» Prompt: Show each line of the listing in which the word "network" occurs.

======== The data ========

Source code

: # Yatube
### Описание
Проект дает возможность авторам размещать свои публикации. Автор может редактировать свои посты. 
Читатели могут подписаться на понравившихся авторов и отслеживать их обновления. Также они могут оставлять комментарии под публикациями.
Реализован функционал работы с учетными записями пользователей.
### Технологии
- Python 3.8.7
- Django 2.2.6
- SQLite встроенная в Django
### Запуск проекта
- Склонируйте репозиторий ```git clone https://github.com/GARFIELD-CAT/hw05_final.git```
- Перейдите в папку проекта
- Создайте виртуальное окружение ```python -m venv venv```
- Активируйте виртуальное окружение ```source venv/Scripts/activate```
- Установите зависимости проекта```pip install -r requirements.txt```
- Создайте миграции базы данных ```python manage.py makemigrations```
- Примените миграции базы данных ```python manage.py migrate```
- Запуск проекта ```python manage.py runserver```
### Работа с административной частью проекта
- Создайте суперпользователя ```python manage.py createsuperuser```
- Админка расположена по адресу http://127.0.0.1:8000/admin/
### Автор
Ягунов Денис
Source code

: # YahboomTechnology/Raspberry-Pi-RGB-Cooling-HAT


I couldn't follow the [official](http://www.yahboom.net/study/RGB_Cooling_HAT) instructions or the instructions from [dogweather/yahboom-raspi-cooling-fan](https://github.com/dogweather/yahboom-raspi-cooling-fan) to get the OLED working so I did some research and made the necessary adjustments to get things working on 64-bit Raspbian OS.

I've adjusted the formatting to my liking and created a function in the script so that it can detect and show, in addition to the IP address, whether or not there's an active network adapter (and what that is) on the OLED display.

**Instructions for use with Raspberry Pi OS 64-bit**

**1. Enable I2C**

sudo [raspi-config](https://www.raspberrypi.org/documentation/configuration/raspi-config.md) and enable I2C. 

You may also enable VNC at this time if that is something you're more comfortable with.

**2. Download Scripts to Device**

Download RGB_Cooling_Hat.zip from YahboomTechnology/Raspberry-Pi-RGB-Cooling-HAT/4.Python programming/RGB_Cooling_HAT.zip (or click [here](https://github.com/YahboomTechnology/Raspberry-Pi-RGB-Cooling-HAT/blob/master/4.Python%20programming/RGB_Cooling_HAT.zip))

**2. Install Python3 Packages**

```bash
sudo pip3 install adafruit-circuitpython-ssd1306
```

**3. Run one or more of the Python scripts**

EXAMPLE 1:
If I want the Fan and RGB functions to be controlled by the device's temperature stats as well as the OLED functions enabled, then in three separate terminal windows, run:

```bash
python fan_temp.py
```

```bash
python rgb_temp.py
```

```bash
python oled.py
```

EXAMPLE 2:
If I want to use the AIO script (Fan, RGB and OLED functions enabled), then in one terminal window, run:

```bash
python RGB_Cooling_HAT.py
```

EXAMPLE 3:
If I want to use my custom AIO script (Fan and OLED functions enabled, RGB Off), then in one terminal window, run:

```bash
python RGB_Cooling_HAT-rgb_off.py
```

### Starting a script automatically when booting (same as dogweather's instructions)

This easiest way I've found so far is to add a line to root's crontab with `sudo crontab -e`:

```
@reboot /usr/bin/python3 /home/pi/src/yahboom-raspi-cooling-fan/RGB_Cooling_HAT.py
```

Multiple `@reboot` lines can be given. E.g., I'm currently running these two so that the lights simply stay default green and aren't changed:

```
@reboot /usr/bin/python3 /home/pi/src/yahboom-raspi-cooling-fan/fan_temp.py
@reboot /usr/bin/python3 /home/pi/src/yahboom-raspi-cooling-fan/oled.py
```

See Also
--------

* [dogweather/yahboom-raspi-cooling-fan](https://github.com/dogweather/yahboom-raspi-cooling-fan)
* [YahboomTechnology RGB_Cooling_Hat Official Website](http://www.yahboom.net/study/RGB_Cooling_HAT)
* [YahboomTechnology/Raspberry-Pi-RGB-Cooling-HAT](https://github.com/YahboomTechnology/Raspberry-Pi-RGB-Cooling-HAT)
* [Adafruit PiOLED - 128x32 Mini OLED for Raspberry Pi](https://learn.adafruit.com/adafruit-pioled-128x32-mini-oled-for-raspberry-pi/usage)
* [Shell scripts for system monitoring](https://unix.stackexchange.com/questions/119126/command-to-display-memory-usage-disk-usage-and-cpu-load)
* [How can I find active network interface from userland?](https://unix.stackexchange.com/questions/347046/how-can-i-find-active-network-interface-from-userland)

========

» Task result:
I've adjusted the formatting to my liking and created a function in the script so that it can detect and show, in addition to the IP address, whether or not there's an active network adapter (and what that is) on the OLED display.
* [How can I find active network interface from userland?](https://unix.stackexchange.com/questions/347046/how-can-i-find-active-network-interface-from-userland)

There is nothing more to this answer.